Another thing that wasn't mentioned was that are dorms were co-ed. Not the Mississippi version of co-ed, but all the way co-ed, including bathrooms. I didn't know this, so imagine my surprise when I see a dude walking out of the stall as I entered. Besides this encounter, though, I've hardly see anyone in the bathroom, let alone a boy, so it's cool. Besides, the Germans, who love their rules, have the bathrooms labeled with signs. You can only "pee standing" in the first stall.
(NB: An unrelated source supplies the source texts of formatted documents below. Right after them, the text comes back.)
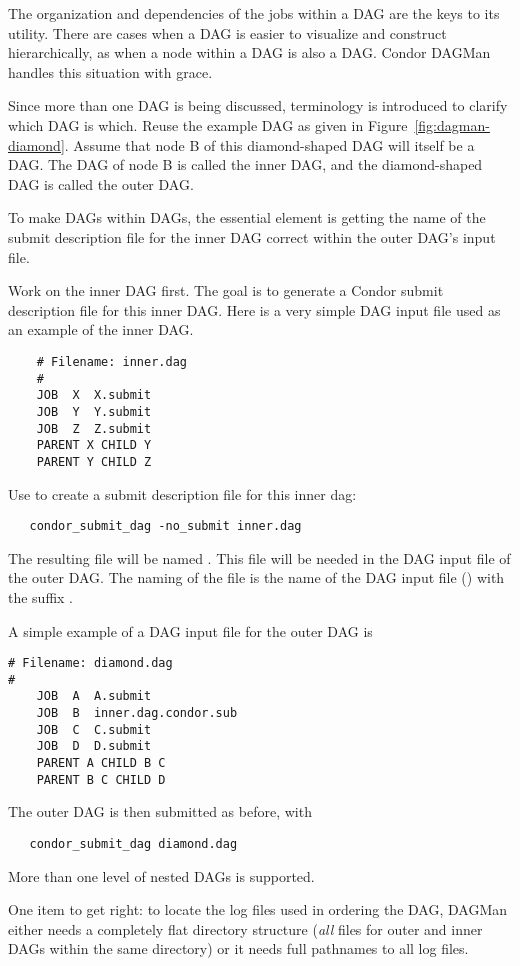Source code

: The organization and dependencies of the jobs within a DAG
are the keys to its utility.
There are cases when a DAG is easier to visualize and 
construct hierarchically,
as when a node within a DAG is also a DAG.
Condor DAGMan handles this situation with grace.

Since more than one DAG is being discussed, 
terminology is introduced to clarify which DAG is which. 
Reuse the example DAG as given in 
Figure~\ref{fig:dagman-diamond}.
Assume that node B of this diamond-shaped DAG
will itself be a DAG.
The DAG of node B is called the inner DAG,
and the diamond-shaped DAG is called the outer DAG.

To make DAGs within DAGs,
the essential element is getting the name of the submit description
file for the inner DAG correct within the outer DAG's input
file.

Work on the inner DAG first.
The goal is to generate a Condor submit description file for this inner DAG.
Here is a very simple DAG input file used as an example of the inner DAG.
\begin{verbatim}
    # Filename: inner.dag
    #
    JOB  X  X.submit
    JOB  Y  Y.submit
    JOB  Z  Z.submit
    PARENT X CHILD Y
    PARENT Y CHILD Z
\end{verbatim}

Use  to create a submit description file for this
inner dag:
\begin{verbatim}
   condor_submit_dag -no_submit inner.dag
\end{verbatim}
The resulting file will be named .
This file will be needed in the DAG input file of the outer DAG.
The naming of the file is the name of the DAG input file
() with the suffix .

A simple example of a DAG input file for the outer DAG is
\begin{verbatim}
# Filename: diamond.dag
#
    JOB  A  A.submit 
    JOB  B  inner.dag.condor.sub
    JOB  C  C.submit	
    JOB  D  D.submit
    PARENT A CHILD B C
    PARENT B C CHILD D
\end{verbatim}

The outer DAG is then submitted as before, with
\begin{verbatim}
   condor_submit_dag diamond.dag
\end{verbatim}

More than one level of nested DAGs is supported.

One item to get right:
to locate the log files used in ordering the DAG,
DAGMan either needs a completely flat directory structure
(\emph{all} files for outer and inner DAGs within the same directory)
or
it needs full pathnames to all log files.

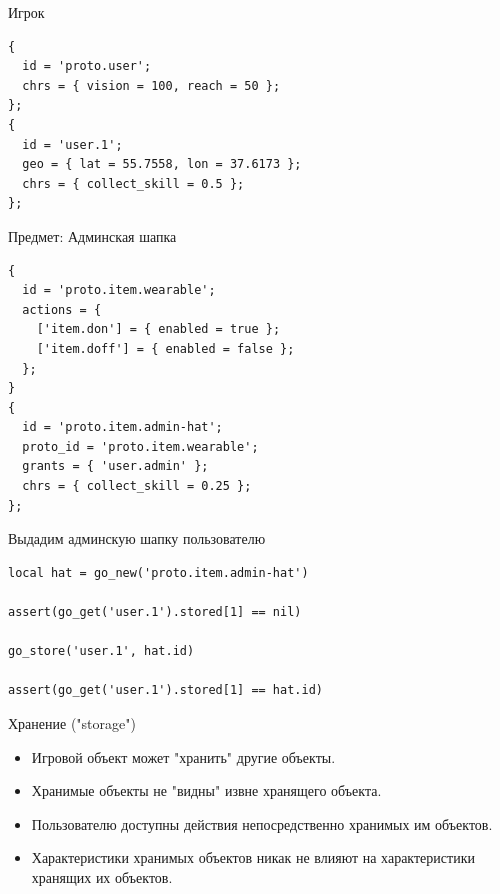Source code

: \documentclass[aspectratio=169,handout,bigger]{beamer}
\begin{document}

\begin{frame}[fragile]{Игрок}
\begin{verbatim}
{
  id = 'proto.user';
  chrs = { vision = 100, reach = 50 };
};
{
  id = 'user.1';
  geo = { lat = 55.7558, lon = 37.6173 };
  chrs = { collect_skill = 0.5 };
};
\end{verbatim}
\end{frame}


\begin{frame}[fragile]{Предмет: Админская шапка}
\begin{verbatim}
{
  id = 'proto.item.wearable';
  actions = {
    ['item.don'] = { enabled = true };
    ['item.doff'] = { enabled = false };
  };
}
{
  id = 'proto.item.admin-hat';
  proto_id = 'proto.item.wearable';
  grants = { 'user.admin' };
  chrs = { collect_skill = 0.25 };
};
\end{verbatim}
\end{frame}


\begin{frame}[fragile]{Выдадим админскую шапку пользователю}
\begin{verbatim}
local hat = go_new('proto.item.admin-hat')

assert(go_get('user.1').stored[1] == nil)

go_store('user.1', hat.id)

assert(go_get('user.1').stored[1] == hat.id)
\end{verbatim}
\end{frame}


\begin{frame}{Хранение ("storage")}
  \begin{itemize}
    \item Игровой объект может "хранить" другие объекты.
    \item Хранимые объекты не "видны" извне хранящего объекта.
    \item Пользователю доступны действия
          непосредственно хранимых им объектов.
    \item Характеристики хранимых объектов никак не влияют
          на характеристики хранящих их объектов.
  \end{itemize}
\end{frame}
\end{document}

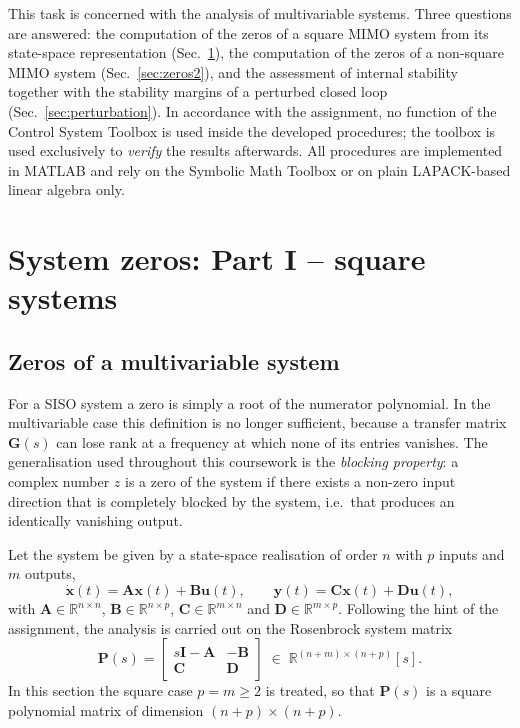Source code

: 
This task is concerned with the analysis of multivariable systems. Three questions are
answered: the computation of the zeros of a square MIMO system from its state-space
representation (Sec.~\ref{sec:zeros1}), the computation of the zeros of a non-square MIMO
system (Sec.~\ref{sec:zeros2}), and the assessment of internal stability together with the
stability margins of a perturbed closed loop (Sec.~\ref{sec:perturbation}). In accordance with
the assignment, no function of the Control System Toolbox is used inside the developed
procedures; the toolbox is used exclusively to \emph{verify} the results afterwards. All
procedures are implemented in MATLAB and rely on the Symbolic Math Toolbox or on plain
LAPACK-based linear algebra only.

\section{System zeros: Part I -- square systems}
\label{sec:zeros1}

\subsection{Zeros of a multivariable system}

For a SISO system a zero is simply a root of the numerator polynomial. In the multivariable
case this definition is no longer sufficient, because a transfer matrix $\mathbf{G}(s)$ can lose
rank at a frequency at which none of its entries vanishes. The generalisation used throughout
this coursework is the \emph{blocking property}: a complex number $z$ is a zero of the system if
there exists a non-zero input direction that is completely blocked by the system, i.e.\ that
produces an identically vanishing output.

Let the system be given by a state-space realisation of order $n$ with $p$ inputs and $m$
outputs,
\begin{equation}
    \dot{\mathbf{x}}(t) = \mathbf{A}\mathbf{x}(t) + \mathbf{B}\mathbf{u}(t), \qquad
    \mathbf{y}(t) = \mathbf{C}\mathbf{x}(t) + \mathbf{D}\mathbf{u}(t),
    \label{eq:statespace}
\end{equation}
with $\mathbf{A}\in\mathbb{R}^{n\times n}$, $\mathbf{B}\in\mathbb{R}^{n\times p}$,
$\mathbf{C}\in\mathbb{R}^{m\times n}$ and $\mathbf{D}\in\mathbb{R}^{m\times p}$. Following the
hint of the assignment, the analysis is carried out on the Rosenbrock system matrix
\begin{equation}
    \mathbf{P}(s) =
    \begin{bmatrix}
        s\mathbf{I}-\mathbf{A} & -\mathbf{B} \\[2pt]
        \mathbf{C}             &  \mathbf{D}
    \end{bmatrix}
    \;\in\; \mathbb{R}^{(n+m)\times(n+p)}[s].
    \label{eq:rosenbrock}
\end{equation}
In this section the square case $p=m\geq 2$ is treated, so that $\mathbf{P}(s)$ is a square
polynomial matrix of dimension $(n+p)\times(n+p)$.

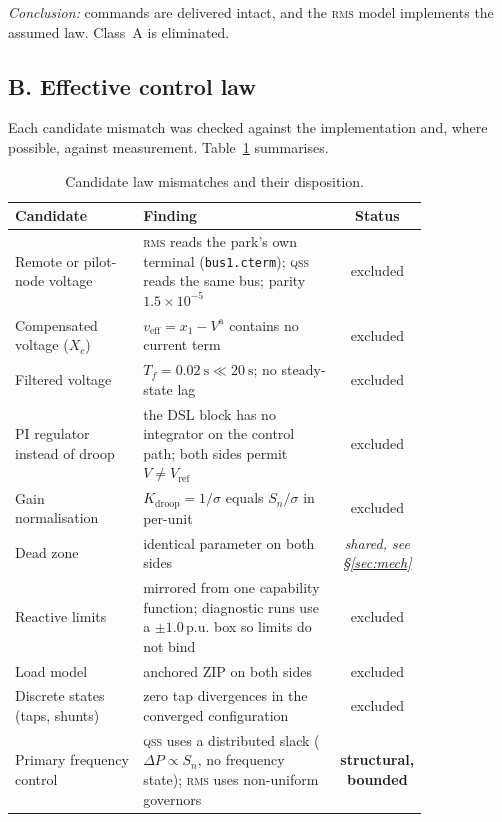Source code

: \documentclass[11pt,a4paper]{article}
\newcommand{\pu}{\ensuremath{\mathrm{p.u.}}}
\newcommand{\qss}{\textsc{qss}}
\newcommand{\rms}{\textsc{rms}}
\begin{document}
\emph{Conclusion:} commands are delivered intact, and the \rms{} model
implements the assumed law. Class~A is eliminated.

\subsection{B. Effective control law}

Each candidate mismatch was checked against the implementation and, where
possible, against measurement. Table~\ref{tab:law} summarises.

\begin{table}[htbp]
  \centering
  \caption{Candidate law mismatches and their disposition.}
  \label{tab:law}
  \begin{tabular}{p{0.32\linewidth}p{0.50\linewidth}c}
    \toprule
    Candidate & Finding & Status \\
    \midrule
    Remote or pilot-node voltage &
    \rms{} reads the park's own terminal (\texttt{bus1.cterm}); \qss{} reads
    the same bus; parity $1.5\times10^{-5}$ & excluded \\
    Compensated voltage ($X_c$) &
    $v_{\mathrm{eff}} = x_1 - V^{\mathrm{a}}$ contains no current term &
    excluded \\
    Filtered voltage &
    $T_f = \SI{0.02}{\second} \ll \SI{20}{\second}$; no steady-state lag &
    excluded \\
    PI regulator instead of droop &
    the DSL block has no integrator on the control path; both sides permit
    $V \neq V_{\mathrm{ref}}$ & excluded \\
    Gain normalisation &
    $K_{\mathrm{droop}} = 1/\sigma$ equals $S_n/\sigma$ in per-unit &
    excluded \\
    Dead zone &
    identical parameter on both sides & \emph{shared, see \S\ref{sec:mech}} \\
    Reactive limits &
    mirrored from one capability function; diagnostic runs use a
    $\pm1.0\,\pu$ box so limits do not bind & excluded \\
    Load model &
    anchored ZIP on both sides & excluded \\
    Discrete states (taps, shunts) &
    zero tap divergences in the converged configuration & excluded \\
    Primary frequency control &
    \qss{} uses a distributed slack ($\Delta P \propto S_n$, no frequency
    state); \rms{} uses non-uniform governors & \textbf{structural,
    bounded} \\
    \bottomrule
  \end{tabular}
\end{table}
\end{document}
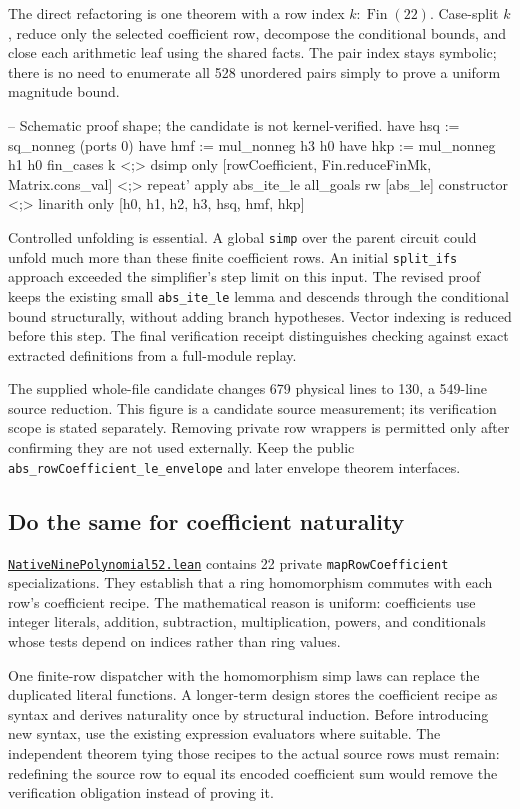 \documentclass[11pt,letterpaper]{article}
\newcommand{\code}[1]{\nolinkurl{#1}}
\newcommand{\src}[2]{\href{https://github.com/VladimirReshetnikov/ProveIt/blob/60e9c5d620c6c387d932876cfa2d9376f64ea56c/Computability/DiophantineConsistency/Lean/DiophantineConsistency/#1.lean}{\code{#1.lean}}#2}
\begin{document}
The direct refactoring is one theorem with a row index $k:\operatorname{Fin}(22)$.
Case-split $k$, reduce only the selected coefficient row, decompose the conditional
bounds, and close each arithmetic leaf using the shared facts. The
pair index stays symbolic; there is no need to enumerate all 528 unordered
pairs simply to prove a uniform magnitude bound.

\begin{Lean}
-- Schematic proof shape; the candidate is not kernel-verified.
have hsq := sq_nonneg (ports 0)
have hmf := mul_nonneg h3 h0
have hkp := mul_nonneg h1 h0
fin_cases k <;>
  dsimp only [rowCoefficient, Fin.reduceFinMk, Matrix.cons_val] <;>
  repeat' apply abs_ite_le
all_goals
  rw [abs_le]
  constructor <;>
    linarith only [h0, h1, h2, h3, hsq, hmf, hkp]
\end{Lean}

Controlled unfolding is essential. A global \code{simp} over the parent circuit
could unfold much more than these finite coefficient rows. An initial
\code{split_ifs} approach exceeded the simplifier's step limit on this input.
The revised proof keeps the existing small \code{abs_ite_le} lemma and descends
through the conditional bound structurally, without adding branch hypotheses.
Vector indexing is reduced before this step. The final verification receipt
distinguishes checking against exact extracted definitions from a full-module
replay.

The supplied whole-file candidate changes 679 physical lines to 130, a
549-line source reduction. This figure is a candidate source measurement;
its verification scope is stated separately. Removing private row wrappers
is permitted only after confirming they are not used externally. Keep the
public \code{abs_rowCoefficient_le_envelope} and later envelope theorem interfaces.

\subsection{Do the same for coefficient naturality}

\src{NativeNinePolynomial52}{ contains 22 private
\code{mapRowCoefficient} specializations.}
They establish that a ring homomorphism commutes with each row's coefficient
recipe. The mathematical reason is uniform: coefficients use integer literals,
addition, subtraction, multiplication, powers, and conditionals whose tests
depend on indices rather than ring values.

One finite-row dispatcher with the homomorphism simp laws can replace the
duplicated literal functions. A longer-term design stores the coefficient
recipe as syntax and derives naturality once by structural induction. Before
introducing new syntax, use the existing expression evaluators where suitable.
The independent theorem tying those recipes to the actual source rows must
remain: redefining the source row to equal its encoded coefficient sum would
remove the verification obligation instead of proving it.
\end{document}
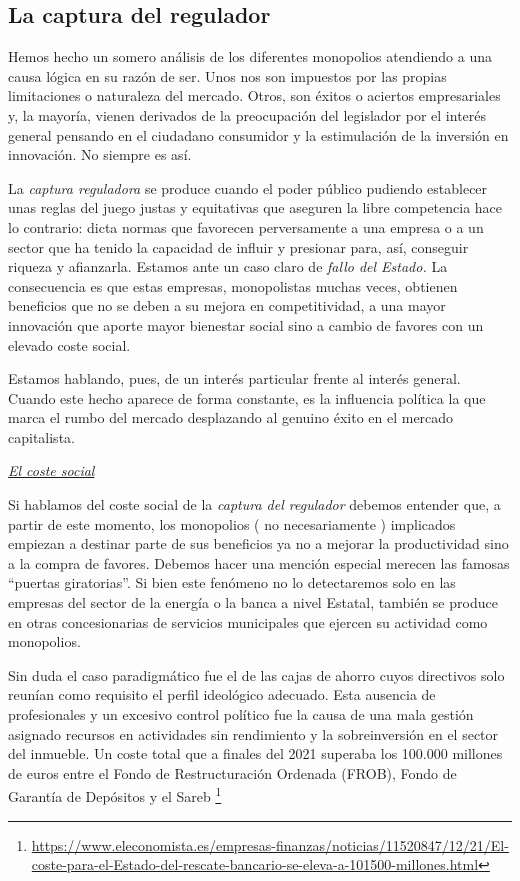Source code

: \documentclass[
]{article}
\begin{document}
\hypertarget{la-captura-del-regulador}{%
\subsection{La captura del regulador}\label{la-captura-del-regulador}}

Hemos hecho un somero análisis de los diferentes monopolios atendiendo a
una causa lógica en su razón de ser. Unos nos son impuestos por las
propias limitaciones o naturaleza del mercado. Otros, son éxitos o
aciertos empresariales y, la mayoría, vienen derivados de la
preocupación del legislador por el interés general pensando en el
ciudadano consumidor y la estimulación de la inversión en innovación. No
siempre es así.

La \emph{captura reguladora} se produce cuando el poder público pudiendo
establecer unas reglas del juego justas y equitativas que aseguren la
libre competencia hace lo contrario: dicta normas que favorecen
perversamente a una empresa o a un sector que ha tenido la capacidad de
influir y presionar para, así, conseguir riqueza y afianzarla. Estamos
ante un caso claro de \emph{fallo del Estado.} La consecuencia es que
estas empresas, monopolistas muchas veces, obtienen beneficios que no se
deben a su mejora en competitividad, a una mayor innovación que aporte
mayor bienestar social sino a cambio de favores con un elevado coste
social.

Estamos hablando, pues, de un interés particular frente al interés
general. Cuando este hecho aparece de forma constante, es la influencia
política la que marca el rumbo del mercado desplazando al genuino éxito
en el mercado capitalista.

\emph{\ul{El coste social}}

Si hablamos del coste social de la \emph{captura del regulador} debemos
entender que, a partir de este momento, los monopolios ( no
necesariamente ) implicados empiezan a destinar parte de sus beneficios
ya no a mejorar la productividad sino a la compra de favores. Debemos
hacer una mención especial merecen las famosas ``puertas giratorias''.
Si bien este fenómeno no lo detectaremos solo en las empresas del sector
de la energía o la banca a nivel Estatal, también se produce en otras
concesionarias de servicios municipales que ejercen su actividad como
monopolios.

Sin duda el caso paradigmático fue el de las cajas de ahorro cuyos
directivos solo reunían como requisito el perfil ideológico adecuado.
Esta ausencia de profesionales y un excesivo control político fue la
causa de una mala gestión asignado recursos en actividades sin
rendimiento y la sobreinversión en el sector del inmueble. Un coste
total que a finales del 2021 superaba los 100.000 millones de euros
entre el Fondo de Restructuración Ordenada (FROB), Fondo de Garantía de
Depósitos y el Sareb \footnote{\url{https://www.eleconomista.es/empresas-finanzas/noticias/11520847/12/21/El-coste-para-el-Estado-del-rescate-bancario-se-eleva-a-101500-millones.html}}
\end{document}
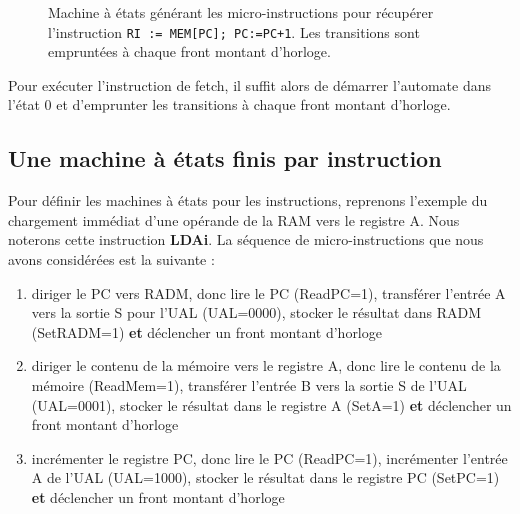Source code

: \begin{figure}[htbp]
  \centering{}
  \caption{\label{fig:transducteur_fetch} Machine à états générant les micro-instructions pour récupérer l'instruction \texttt{RI := MEM[PC]; PC:=PC+1}. Les transitions sont empruntées à chaque front montant d'horloge.}
\end{figure}

Pour exécuter l'instruction de fetch, il suffit alors de démarrer l'automate dans l'état 0 et d'emprunter les transitions à chaque front montant d'horloge.

\subsection{Une machine à états finis par instruction}

Pour définir les machines à états pour les instructions, reprenons l'exemple du chargement immédiat d'une opérande de la RAM vers le registre A. Nous noterons cette instruction \textbf{LDAi}. La séquence de micro-instructions que nous avons considérées est la suivante :
\begin{enumerate}
\item diriger le PC vers RADM, donc lire le PC (ReadPC=1), transférer l'entrée A vers la sortie S pour l'UAL (UAL=0000), stocker le résultat dans RADM (SetRADM=1) \textbf{et} déclencher un front montant d'horloge
\item diriger le contenu de la mémoire vers le registre A, donc lire le contenu de la mémoire (ReadMem=1), transférer l'entrée B vers la sortie S de l'UAL (UAL=0001), stocker le résultat dans le registre A (SetA=1) \textbf{et} déclencher un front montant d'horloge
\item incrémenter le registre PC, donc lire le PC (ReadPC=1), incrémenter l'entrée A de l'UAL (UAL=1000), stocker le résultat dans le registre PC (SetPC=1) \textbf{et} déclencher un front montant d'horloge
\end{enumerate}

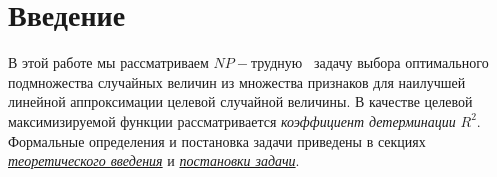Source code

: \documentclass[preprint,12pt]{elsarticle}
\begin{document}


\section{Введение}
\label{S:1}

В этой работе мы рассматриваем $NP-$трудную~\cite{chen2008np} задачу выбора оптимального подмножества случайных величин из множества признаков для наилучшей линейной аппроксимации целевой случайной величины. В качестве целевой максимизируемой функции рассматривается \textit{коэффициент детерминации} $R^2$. Формальные определения и постановка задачи приведены в секциях \hyperref[sec:theory]{\textit{теоретического введения}} и \hyperref[S:2]{\textit{постановки задачи}}.
\end{document}
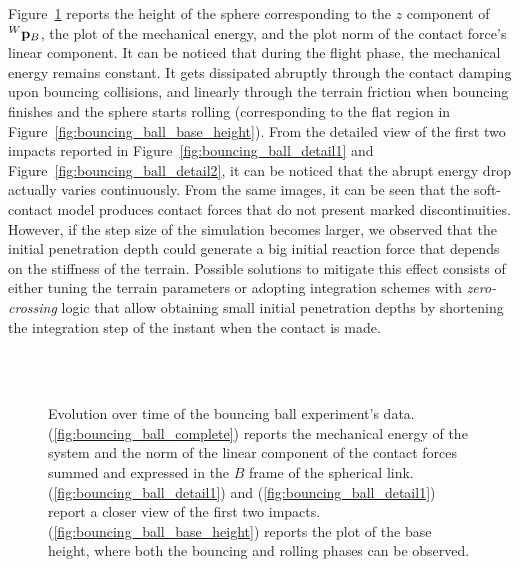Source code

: Figure~\ref{fig:bouncing_ball} reports the height of the sphere corresponding to the $z$ component of $\pos[W]_B$, the plot of the mechanical energy, and the plot norm of the contact force's linear component.
It can be noticed that during the flight phase, the mechanical energy remains constant.
It gets dissipated abruptly through the contact damping upon bouncing collisions, and linearly through the terrain friction when bouncing finishes and the sphere starts rolling (corresponding to the flat region in Figure~\ref{fig:bouncing_ball_base_height}).
From the detailed view of the first two impacts reported in Figure~\ref{fig:bouncing_ball_detail1} and Figure~\ref{fig:bouncing_ball_detail2}, it can be noticed that the abrupt energy drop actually varies continuously.
From the same images, it can be seen that the soft-contact model produces contact forces that do not present marked discontinuities.
However, if the step size of the simulation becomes larger, we observed that the initial penetration depth could generate a big initial reaction force that depends on the stiffness of the terrain.
Possible solutions to mitigate this effect consists of either tuning the terrain parameters or adopting integration schemes with \emph{zero-crossing} logic that allow obtaining small initial penetration depths by shortening the integration step of the instant when the contact is made.

\begin{figure}
    \centering
    \\
    \\
    \caption{Evolution over time of the bouncing ball experiment's data. (\ref{fig:bouncing_ball_complete}) reports the mechanical energy of the system and the norm of the linear component of the contact forces summed and expressed in the $B$ frame of the spherical link. (\ref{fig:bouncing_ball_detail1}) and (\ref{fig:bouncing_ball_detail1}) report a closer view of the first two impacts. (\ref{fig:bouncing_ball_base_height}) reports the plot of the base height, where both the bouncing and rolling phases can be observed.}
    \label{fig:bouncing_ball}
\end{figure}

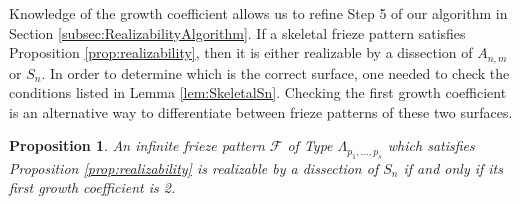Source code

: \documentclass[12pt]{article}
\newtheorem{proposition}{Proposition}
\theoremstyle{remark}
\begin{document}
Knowledge of the growth coefficient allows us to refine Step 5 of our algorithm in Section \ref{subsec:RealizabilityAlgorithm}. If a skeletal frieze pattern satisfies Proposition \ref{prop:realizability}, then it is either realizable by a dissection of $A_{n,m}$ or $S_n$. In order to determine which is the correct surface, one needed to check the conditions listed in Lemma \ref{lem:SkeletalSn}. Checking the first growth coefficient is an alternative way to differentiate between frieze patterns of these two surfaces.

\begin{proposition}\label{prop:GrCo2}
An infinite frieze pattern $\mathcal{F}$ of Type $\Lambda_{p_1,\ldots,p_s}$ which satisfies Proposition \ref{prop:realizability} is realizable by a dissection of $S_n$ if and only if its first growth coefficient is 2.
\end{proposition}
\end{document}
While we're talking about bathrooms, I must tell you about our toilet paper. First off, it's brown and scratchy, but whatever. It's not that bad. What's bad is that they pretty much ration it. Apparently we get 18 rolls per month, and, if we use that up, we don't get any more until the next month. It sucks, especially since I don't know where to buy toilet paper in Osnabrueck, and I certainly didn't pack any.
Enough about the bathrooms, though. There's a vending machine with beer in it. Seriously. In a college dorm, they make beer easily acceptable. There's also a cigarette machine, and you can smoke almost everywhere. The TV room has ashtrays, the halls smell like smoke, and, everytime I go into the kitchen, there's someone leaning out the window with a Lucky Strike. Oh, and you can smoke in your room, too, although they don't seem to encourage this, as they don't put ashtrays in the rooms.
The students in our dorm are big partiers, or maybe it's just because we're here at the beginning of their summer break. Whichever. These kids have been partying a lot. Saturday night, they threw someone a birthday party in the student bar (!), which happens to be two floors below my room. The techno music blasted until two or three in the morning, and I mean blasted. My iPod was turned up all the way to soothing, let's-go-to-sleep music, but I could still hear the steady beat and electronic sound of the techno version of Happy Birthday. And they come in at all hours of the night, talking and singing and--you guessed it--playing techno in their cars.
I've decided that it's actually not that loud, really, and that it's just that my window is open in hopes of catching a breeze. I can hear the most obscure things, like sheep baa-ing. Not kidding. The first time I heard the sheep, I thought it was fake, a ring tone or some stupid toy. Wrong. There's a sheep farm in front of our dorm. With actual sheep. And we're in the middle of the city. My mind is blown every time I hear the wooly animals, who quite often are the reason I wake up from afternoon naps. Sheep can be loud.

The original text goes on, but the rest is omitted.